*Directions*.
Restate word for word the lines of the records below, starting at the line that contains "[Instrucción Class](../state" and ending at the line that contains "[Instrucción F", with both of those lines included and nothing else.

*Materials provided*.

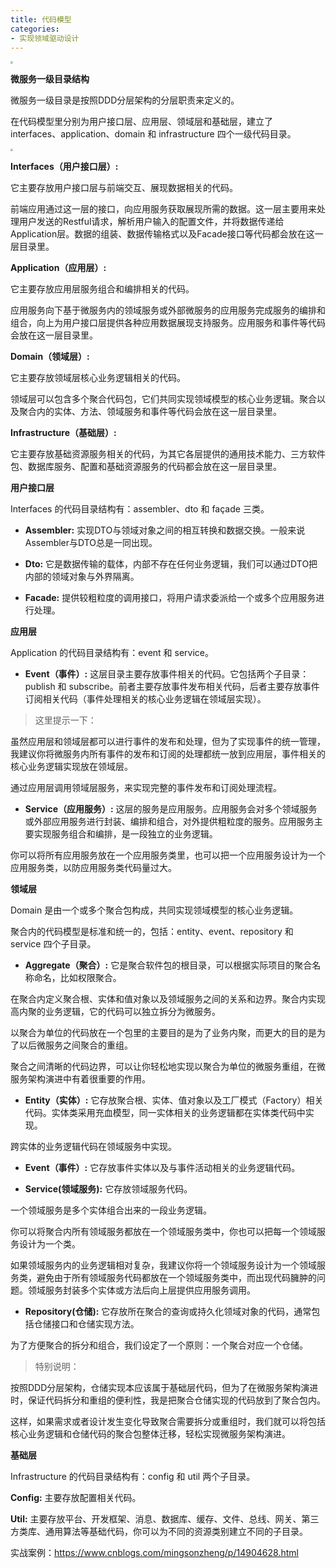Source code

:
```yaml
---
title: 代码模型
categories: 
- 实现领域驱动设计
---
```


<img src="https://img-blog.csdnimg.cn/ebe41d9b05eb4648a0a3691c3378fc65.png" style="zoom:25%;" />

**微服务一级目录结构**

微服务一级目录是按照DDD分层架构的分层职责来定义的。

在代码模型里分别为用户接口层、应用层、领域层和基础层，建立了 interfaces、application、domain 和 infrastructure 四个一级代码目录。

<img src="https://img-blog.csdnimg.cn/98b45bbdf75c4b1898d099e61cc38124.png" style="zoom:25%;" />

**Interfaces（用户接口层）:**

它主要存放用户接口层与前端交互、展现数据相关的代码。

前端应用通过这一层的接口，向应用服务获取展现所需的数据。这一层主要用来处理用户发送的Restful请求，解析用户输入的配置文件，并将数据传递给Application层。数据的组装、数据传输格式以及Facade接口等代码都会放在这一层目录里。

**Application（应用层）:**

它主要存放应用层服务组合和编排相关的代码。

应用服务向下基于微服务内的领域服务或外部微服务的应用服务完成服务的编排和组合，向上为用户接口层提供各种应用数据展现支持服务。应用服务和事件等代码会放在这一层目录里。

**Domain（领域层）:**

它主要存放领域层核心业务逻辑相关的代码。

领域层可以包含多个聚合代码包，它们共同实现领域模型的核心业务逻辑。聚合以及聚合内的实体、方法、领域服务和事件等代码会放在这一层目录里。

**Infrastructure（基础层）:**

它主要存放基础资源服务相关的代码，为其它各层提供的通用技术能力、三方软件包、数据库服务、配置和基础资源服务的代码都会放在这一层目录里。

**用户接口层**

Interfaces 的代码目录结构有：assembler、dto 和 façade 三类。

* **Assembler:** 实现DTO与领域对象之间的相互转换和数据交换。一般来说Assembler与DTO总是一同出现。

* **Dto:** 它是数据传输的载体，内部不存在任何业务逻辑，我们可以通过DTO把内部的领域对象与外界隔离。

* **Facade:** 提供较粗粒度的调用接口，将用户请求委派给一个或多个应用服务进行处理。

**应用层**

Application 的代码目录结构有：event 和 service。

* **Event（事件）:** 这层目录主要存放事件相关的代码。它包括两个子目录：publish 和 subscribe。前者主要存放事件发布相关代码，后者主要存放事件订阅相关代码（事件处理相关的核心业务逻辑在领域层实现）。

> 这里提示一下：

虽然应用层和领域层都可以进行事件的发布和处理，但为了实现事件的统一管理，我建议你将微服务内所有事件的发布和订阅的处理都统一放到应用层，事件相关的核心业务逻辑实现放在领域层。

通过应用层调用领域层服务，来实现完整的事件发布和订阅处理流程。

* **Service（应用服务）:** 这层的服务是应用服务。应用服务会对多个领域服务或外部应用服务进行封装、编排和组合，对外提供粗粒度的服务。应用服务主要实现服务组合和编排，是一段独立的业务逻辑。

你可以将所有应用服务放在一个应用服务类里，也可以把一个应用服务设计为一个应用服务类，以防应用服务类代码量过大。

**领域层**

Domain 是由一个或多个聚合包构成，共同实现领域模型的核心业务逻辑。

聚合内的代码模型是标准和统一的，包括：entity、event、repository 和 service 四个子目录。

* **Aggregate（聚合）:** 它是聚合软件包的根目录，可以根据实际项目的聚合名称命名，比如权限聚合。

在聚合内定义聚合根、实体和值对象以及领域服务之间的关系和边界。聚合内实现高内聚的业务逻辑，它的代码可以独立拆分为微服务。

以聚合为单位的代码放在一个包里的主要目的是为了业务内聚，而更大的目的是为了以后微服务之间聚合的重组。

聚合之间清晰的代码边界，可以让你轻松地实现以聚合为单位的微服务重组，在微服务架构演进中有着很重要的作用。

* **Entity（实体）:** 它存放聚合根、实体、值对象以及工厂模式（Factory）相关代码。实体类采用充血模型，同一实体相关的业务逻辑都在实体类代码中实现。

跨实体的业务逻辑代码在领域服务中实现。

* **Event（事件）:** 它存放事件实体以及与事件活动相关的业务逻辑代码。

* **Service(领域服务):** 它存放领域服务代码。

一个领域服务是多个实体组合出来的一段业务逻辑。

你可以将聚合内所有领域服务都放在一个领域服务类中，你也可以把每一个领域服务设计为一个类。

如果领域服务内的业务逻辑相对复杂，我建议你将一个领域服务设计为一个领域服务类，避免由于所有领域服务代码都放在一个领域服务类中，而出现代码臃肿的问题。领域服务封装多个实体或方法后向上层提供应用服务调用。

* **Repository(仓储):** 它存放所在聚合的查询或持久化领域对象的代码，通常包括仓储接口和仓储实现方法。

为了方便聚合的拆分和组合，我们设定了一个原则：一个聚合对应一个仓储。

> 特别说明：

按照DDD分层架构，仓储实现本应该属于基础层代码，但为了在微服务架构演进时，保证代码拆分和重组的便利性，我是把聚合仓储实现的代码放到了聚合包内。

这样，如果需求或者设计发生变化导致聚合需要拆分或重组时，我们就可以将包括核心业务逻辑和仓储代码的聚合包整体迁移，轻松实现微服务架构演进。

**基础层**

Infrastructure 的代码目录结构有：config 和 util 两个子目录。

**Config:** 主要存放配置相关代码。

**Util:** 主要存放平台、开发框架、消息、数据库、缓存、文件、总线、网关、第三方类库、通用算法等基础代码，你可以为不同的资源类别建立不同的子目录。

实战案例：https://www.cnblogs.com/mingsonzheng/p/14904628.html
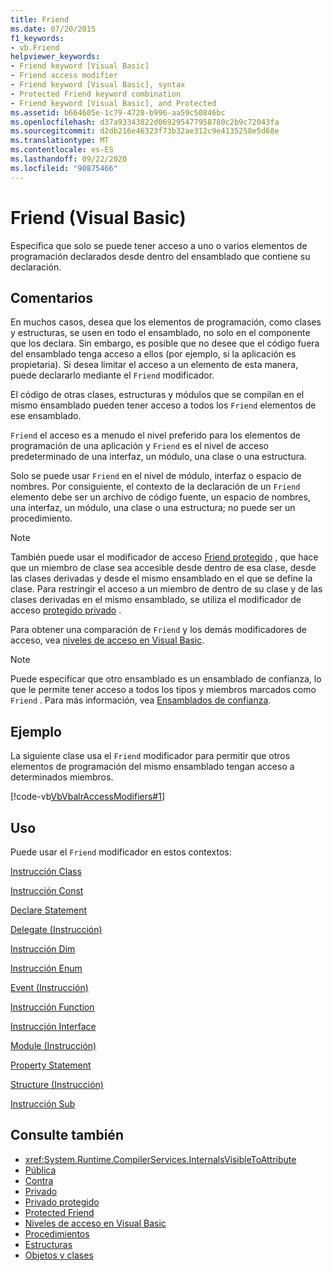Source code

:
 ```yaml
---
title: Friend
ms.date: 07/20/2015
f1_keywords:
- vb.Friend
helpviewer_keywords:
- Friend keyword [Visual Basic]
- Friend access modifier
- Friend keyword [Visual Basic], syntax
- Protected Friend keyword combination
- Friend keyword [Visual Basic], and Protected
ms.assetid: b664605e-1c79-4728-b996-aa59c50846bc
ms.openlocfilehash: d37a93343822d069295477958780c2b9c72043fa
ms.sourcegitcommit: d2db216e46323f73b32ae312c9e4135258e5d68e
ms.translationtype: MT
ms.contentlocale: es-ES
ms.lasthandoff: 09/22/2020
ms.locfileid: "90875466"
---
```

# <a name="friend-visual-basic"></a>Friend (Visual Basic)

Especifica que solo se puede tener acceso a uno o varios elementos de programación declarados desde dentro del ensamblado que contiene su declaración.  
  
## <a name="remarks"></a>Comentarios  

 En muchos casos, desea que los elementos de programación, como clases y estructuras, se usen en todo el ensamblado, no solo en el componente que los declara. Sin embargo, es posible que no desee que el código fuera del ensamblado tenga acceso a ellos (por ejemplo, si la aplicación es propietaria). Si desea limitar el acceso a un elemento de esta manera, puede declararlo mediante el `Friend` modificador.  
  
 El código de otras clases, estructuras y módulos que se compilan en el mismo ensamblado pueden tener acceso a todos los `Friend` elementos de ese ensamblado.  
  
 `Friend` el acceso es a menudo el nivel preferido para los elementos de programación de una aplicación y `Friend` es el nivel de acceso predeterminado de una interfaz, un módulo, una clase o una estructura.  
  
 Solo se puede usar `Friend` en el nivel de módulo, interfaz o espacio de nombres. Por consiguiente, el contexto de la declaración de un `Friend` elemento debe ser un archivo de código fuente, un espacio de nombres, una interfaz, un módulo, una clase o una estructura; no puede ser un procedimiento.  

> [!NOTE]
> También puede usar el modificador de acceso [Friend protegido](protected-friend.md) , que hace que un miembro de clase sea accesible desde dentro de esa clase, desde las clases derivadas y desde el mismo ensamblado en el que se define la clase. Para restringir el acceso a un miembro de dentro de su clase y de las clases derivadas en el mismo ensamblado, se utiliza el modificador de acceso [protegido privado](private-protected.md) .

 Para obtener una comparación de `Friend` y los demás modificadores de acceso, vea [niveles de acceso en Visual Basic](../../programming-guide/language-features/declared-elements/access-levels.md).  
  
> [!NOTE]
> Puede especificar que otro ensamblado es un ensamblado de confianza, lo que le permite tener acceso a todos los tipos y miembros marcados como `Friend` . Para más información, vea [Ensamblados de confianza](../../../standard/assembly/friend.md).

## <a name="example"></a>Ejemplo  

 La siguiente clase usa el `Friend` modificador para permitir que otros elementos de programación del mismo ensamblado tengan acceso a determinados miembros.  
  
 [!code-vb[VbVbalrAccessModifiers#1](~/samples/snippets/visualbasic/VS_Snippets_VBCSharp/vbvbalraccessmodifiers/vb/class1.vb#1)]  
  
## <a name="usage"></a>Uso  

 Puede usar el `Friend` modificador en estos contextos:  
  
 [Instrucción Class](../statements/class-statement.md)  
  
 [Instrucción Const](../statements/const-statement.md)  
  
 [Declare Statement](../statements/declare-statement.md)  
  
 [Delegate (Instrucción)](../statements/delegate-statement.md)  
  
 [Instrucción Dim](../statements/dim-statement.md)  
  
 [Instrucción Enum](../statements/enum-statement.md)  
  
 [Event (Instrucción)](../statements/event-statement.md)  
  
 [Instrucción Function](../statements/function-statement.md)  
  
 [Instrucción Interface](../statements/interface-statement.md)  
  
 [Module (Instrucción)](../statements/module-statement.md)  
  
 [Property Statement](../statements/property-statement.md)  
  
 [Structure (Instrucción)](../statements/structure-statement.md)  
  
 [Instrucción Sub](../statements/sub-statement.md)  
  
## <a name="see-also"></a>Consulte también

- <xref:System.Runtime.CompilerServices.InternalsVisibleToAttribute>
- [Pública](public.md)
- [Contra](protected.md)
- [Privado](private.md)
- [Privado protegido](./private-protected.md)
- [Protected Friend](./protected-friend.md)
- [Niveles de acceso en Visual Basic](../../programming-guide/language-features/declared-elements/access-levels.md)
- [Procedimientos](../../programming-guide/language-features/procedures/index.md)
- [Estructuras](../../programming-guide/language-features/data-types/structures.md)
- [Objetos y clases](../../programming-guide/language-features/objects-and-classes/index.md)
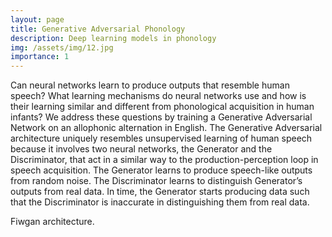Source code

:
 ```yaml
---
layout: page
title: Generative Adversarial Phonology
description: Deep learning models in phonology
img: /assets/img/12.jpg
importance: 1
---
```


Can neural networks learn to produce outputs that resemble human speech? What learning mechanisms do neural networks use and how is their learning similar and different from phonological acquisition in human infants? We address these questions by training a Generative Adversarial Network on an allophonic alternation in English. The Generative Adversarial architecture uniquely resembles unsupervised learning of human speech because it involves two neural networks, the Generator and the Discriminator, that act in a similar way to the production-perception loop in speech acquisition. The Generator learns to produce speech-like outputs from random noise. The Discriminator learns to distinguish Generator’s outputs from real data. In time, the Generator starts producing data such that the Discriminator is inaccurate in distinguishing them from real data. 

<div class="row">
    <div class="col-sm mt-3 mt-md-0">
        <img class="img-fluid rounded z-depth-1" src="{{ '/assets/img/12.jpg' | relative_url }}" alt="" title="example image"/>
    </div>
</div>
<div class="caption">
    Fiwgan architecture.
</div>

*Answer to the exercise*.
 [Instrucción Class](../statements/class-statement.md)  
  
 [Instrucción Const](../statements/const-statement.md)  
  
 [Declare Statement](../statements/declare-statement.md)  
  
 [Delegate (Instrucción)](../statements/delegate-statement.md)  
  
 [Instrucción Dim](../statements/dim-statement.md)  
  
 [Instrucción Enum](../statements/enum-statement.md)  
  
 [Event (Instrucción)](../statements/event-statement.md)  
  
 [Instrucción Function](../statements/function-statement.md)  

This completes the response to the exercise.